:: Dataset records

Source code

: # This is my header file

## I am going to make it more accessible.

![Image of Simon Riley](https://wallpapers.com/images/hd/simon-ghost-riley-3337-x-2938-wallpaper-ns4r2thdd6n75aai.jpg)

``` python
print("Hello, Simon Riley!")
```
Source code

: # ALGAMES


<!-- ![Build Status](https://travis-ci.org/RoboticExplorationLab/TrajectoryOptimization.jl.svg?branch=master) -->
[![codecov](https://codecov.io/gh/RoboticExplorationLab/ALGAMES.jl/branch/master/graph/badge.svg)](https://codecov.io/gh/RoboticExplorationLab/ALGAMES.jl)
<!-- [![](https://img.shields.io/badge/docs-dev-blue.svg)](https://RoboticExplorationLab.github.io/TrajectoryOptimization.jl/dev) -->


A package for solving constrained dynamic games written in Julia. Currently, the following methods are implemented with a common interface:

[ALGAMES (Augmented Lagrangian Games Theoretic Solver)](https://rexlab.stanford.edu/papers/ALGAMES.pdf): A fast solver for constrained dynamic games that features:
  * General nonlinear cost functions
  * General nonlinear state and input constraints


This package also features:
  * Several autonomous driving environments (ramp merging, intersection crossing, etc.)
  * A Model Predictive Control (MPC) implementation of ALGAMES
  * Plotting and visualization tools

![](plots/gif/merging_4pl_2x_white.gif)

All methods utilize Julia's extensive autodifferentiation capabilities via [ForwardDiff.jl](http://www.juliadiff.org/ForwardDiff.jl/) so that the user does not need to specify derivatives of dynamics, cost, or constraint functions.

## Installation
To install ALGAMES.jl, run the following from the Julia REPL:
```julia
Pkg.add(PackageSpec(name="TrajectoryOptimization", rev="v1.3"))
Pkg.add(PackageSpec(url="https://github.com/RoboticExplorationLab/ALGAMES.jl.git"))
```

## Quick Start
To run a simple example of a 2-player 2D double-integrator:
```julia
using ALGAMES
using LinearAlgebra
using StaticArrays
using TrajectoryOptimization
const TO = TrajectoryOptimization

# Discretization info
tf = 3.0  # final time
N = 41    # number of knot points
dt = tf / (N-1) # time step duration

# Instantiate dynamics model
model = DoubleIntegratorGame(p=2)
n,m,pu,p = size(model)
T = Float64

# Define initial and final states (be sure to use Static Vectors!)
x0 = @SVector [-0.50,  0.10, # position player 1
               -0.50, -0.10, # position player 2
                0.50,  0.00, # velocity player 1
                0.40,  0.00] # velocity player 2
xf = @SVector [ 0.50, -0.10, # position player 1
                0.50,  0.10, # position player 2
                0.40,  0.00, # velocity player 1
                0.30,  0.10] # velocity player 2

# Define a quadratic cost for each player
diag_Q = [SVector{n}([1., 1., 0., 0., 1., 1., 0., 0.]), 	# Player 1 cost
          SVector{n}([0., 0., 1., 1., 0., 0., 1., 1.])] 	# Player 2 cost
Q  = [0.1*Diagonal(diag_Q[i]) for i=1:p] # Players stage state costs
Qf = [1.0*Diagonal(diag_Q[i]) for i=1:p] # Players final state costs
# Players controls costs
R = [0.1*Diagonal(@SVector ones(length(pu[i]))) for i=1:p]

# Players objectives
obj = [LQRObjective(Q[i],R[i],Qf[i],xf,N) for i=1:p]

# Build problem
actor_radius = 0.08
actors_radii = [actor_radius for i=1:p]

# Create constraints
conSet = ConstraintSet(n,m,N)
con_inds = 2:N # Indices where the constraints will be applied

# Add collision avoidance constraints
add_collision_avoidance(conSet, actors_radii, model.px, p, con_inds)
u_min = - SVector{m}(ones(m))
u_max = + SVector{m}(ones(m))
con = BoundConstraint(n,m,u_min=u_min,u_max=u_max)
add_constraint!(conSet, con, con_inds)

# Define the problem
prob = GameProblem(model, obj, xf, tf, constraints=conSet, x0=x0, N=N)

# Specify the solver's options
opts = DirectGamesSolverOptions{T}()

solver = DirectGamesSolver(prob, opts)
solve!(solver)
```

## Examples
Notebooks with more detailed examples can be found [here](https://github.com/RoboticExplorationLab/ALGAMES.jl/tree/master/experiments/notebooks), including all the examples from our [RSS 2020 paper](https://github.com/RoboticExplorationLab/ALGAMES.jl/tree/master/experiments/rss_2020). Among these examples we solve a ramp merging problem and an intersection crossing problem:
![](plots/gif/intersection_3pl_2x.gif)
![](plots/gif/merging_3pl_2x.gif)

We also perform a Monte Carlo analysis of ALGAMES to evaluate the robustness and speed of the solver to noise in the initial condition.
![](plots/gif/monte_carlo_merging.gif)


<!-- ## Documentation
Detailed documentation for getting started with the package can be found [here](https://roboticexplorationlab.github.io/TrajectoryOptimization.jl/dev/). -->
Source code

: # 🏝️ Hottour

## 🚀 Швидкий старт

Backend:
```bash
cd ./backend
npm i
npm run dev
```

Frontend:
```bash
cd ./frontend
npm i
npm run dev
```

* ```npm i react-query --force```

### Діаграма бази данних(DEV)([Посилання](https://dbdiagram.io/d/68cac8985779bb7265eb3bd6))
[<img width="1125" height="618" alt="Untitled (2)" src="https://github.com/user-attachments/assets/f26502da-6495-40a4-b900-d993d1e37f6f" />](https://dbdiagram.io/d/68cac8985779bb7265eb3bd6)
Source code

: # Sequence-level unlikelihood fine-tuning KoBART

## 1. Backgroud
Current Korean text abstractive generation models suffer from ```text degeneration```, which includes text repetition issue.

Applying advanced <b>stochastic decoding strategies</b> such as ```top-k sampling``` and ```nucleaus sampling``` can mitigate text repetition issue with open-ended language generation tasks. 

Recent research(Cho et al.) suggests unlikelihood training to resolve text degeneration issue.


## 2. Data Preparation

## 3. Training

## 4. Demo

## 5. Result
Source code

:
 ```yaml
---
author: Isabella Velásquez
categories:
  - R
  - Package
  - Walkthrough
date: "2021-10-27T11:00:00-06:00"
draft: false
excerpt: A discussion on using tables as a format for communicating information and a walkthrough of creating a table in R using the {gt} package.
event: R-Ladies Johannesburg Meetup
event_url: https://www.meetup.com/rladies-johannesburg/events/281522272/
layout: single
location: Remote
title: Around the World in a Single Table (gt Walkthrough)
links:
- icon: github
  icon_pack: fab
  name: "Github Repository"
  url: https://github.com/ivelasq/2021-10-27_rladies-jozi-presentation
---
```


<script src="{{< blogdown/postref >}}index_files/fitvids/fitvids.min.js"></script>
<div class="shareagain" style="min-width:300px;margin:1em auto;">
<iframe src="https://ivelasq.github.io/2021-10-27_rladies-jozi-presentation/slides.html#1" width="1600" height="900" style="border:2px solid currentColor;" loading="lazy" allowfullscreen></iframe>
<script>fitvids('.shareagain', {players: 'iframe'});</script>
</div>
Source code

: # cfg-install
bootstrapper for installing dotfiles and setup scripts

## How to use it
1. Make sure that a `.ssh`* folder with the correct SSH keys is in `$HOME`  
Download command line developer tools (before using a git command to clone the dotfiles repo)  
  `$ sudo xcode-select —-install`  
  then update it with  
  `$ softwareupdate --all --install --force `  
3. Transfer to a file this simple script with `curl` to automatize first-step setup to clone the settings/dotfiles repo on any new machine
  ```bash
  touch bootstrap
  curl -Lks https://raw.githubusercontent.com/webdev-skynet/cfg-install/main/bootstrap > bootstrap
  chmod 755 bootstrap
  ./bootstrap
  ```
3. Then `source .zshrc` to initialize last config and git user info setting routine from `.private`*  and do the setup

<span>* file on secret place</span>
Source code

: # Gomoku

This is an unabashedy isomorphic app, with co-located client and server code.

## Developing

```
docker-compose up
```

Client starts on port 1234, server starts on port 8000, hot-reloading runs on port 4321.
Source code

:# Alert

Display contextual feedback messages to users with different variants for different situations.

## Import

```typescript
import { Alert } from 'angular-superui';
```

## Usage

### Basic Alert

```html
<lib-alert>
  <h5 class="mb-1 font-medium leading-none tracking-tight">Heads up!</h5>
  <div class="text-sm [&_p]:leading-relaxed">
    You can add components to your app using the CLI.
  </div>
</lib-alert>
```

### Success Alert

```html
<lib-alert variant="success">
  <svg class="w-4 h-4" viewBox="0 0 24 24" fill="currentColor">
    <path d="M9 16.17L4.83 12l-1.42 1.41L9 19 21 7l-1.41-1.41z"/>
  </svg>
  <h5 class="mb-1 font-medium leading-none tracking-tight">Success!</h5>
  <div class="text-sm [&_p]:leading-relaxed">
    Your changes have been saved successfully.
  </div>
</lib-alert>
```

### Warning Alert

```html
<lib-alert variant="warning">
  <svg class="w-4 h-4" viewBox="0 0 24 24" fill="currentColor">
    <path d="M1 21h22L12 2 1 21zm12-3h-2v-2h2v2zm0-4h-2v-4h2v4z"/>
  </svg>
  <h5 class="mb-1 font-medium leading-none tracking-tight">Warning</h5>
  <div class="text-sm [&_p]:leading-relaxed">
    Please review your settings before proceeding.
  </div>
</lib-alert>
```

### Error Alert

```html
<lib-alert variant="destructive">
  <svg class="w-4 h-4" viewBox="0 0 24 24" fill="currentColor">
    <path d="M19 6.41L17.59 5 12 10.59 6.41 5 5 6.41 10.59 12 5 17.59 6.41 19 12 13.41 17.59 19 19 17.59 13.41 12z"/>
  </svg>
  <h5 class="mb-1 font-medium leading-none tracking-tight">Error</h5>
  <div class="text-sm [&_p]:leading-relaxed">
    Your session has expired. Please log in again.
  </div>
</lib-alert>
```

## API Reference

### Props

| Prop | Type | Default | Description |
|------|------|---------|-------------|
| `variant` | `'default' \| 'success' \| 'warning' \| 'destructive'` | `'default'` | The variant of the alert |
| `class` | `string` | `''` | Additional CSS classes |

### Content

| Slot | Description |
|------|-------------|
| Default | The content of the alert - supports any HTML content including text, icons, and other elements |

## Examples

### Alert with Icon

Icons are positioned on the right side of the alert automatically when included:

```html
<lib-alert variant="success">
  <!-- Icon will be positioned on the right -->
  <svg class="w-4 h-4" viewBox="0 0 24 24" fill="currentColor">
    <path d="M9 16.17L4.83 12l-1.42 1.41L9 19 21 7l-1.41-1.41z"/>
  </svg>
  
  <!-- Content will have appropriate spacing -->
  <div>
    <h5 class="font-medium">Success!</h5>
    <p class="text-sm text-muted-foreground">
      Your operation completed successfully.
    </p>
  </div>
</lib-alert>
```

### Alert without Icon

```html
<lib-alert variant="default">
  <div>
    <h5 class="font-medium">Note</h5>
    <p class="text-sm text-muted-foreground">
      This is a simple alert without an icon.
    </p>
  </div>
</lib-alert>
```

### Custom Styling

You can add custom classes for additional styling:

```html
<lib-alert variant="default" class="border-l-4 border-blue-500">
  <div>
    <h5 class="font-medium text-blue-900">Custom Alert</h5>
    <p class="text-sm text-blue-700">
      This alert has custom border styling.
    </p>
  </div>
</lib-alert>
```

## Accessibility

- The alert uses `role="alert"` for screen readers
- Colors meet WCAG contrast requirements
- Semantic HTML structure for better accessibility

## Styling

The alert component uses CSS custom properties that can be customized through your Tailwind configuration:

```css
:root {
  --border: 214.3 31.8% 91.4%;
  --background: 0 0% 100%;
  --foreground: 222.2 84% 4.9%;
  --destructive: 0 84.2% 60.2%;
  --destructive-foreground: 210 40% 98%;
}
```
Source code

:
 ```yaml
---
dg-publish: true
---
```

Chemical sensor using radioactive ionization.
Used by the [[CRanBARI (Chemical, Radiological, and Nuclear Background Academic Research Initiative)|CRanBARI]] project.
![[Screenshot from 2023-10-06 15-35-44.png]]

::::

### Work request
Using the records above, gather all lines where the string "Chemical" is present.

### Exercise response
Chemical sensor using radioactive ionization.
Used by the [[CRanBARI (Chemical, Radiological, and Nuclear Background Academic Research Initiative)|CRanBARI]] project.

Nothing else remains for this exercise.